WHAT IS BEING ASKED => Begin with the line in which "la bonne commande." appears and end with the final line of the entries. Retype each one exactly and add nothing.

Records from a dataset:
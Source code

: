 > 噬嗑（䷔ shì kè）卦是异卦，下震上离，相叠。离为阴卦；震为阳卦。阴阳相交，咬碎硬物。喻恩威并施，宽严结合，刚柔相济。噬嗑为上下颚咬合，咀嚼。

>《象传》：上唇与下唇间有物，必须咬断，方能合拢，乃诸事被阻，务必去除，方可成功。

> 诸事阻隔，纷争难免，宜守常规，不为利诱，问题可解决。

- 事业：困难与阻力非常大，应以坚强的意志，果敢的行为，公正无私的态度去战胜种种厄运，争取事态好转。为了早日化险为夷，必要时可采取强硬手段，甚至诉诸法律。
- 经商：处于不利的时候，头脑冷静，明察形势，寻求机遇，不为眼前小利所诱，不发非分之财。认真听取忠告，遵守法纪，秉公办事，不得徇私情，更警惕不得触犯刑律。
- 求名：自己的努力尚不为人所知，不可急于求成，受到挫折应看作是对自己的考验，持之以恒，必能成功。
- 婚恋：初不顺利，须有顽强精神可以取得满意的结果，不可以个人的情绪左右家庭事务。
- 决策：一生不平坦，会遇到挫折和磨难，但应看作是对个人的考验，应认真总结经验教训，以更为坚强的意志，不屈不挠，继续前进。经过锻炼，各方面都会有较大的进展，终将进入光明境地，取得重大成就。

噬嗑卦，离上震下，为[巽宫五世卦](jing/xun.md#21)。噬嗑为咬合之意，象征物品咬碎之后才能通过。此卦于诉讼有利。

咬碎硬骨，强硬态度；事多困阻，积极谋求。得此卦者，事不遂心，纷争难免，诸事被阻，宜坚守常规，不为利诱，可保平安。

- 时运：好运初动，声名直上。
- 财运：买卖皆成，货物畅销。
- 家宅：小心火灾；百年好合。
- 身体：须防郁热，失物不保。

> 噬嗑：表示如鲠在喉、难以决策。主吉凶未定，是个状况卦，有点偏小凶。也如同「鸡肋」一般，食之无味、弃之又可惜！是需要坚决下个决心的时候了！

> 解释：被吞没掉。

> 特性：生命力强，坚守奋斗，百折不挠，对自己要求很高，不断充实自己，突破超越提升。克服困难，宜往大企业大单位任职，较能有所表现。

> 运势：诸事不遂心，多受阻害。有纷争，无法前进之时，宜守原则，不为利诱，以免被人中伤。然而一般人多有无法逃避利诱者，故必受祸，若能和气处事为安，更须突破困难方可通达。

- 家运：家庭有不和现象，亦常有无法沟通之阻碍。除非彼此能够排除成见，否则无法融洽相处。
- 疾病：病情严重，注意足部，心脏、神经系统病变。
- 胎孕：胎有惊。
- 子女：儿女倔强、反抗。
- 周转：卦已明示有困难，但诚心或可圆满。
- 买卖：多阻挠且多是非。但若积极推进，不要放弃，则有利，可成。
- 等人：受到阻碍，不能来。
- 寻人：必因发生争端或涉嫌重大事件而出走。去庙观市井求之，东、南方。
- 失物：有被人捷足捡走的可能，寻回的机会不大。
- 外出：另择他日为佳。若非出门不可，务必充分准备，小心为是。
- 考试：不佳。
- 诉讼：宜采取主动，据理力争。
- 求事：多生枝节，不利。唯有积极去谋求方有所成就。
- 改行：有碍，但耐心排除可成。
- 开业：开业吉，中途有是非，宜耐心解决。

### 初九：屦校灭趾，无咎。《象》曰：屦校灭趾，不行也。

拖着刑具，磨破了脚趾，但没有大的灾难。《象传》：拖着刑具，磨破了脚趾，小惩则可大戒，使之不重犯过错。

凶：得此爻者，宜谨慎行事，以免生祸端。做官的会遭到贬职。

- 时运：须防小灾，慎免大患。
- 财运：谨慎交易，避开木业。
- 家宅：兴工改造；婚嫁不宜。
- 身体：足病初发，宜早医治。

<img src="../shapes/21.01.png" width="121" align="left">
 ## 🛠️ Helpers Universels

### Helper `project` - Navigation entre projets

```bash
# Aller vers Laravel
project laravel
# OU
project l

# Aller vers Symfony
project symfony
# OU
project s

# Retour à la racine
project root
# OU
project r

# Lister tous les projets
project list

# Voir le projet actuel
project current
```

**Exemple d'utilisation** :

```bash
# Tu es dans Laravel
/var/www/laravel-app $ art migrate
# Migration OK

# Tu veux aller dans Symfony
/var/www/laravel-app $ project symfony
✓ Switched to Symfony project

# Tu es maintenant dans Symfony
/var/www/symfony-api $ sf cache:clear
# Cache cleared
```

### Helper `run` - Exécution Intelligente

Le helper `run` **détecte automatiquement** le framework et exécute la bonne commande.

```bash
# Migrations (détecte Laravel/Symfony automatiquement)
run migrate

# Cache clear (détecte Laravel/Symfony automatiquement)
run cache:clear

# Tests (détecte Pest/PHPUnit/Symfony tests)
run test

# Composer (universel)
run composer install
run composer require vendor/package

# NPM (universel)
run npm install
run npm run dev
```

SOLUTION =>
Le helper `run` **détecte automatiquement** le framework et exécute la bonne commande.

```bash
# Migrations (détecte Laravel/Symfony automatiquement)
run migrate

# Cache clear (détecte Laravel/Symfony automatiquement)
run cache:clear

# Tests (détecte Pest/PHPUnit/Symfony tests)
run test

# Composer (universel)
run composer install
run composer require vendor/package

# NPM (universel)
run npm install
run npm run dev
```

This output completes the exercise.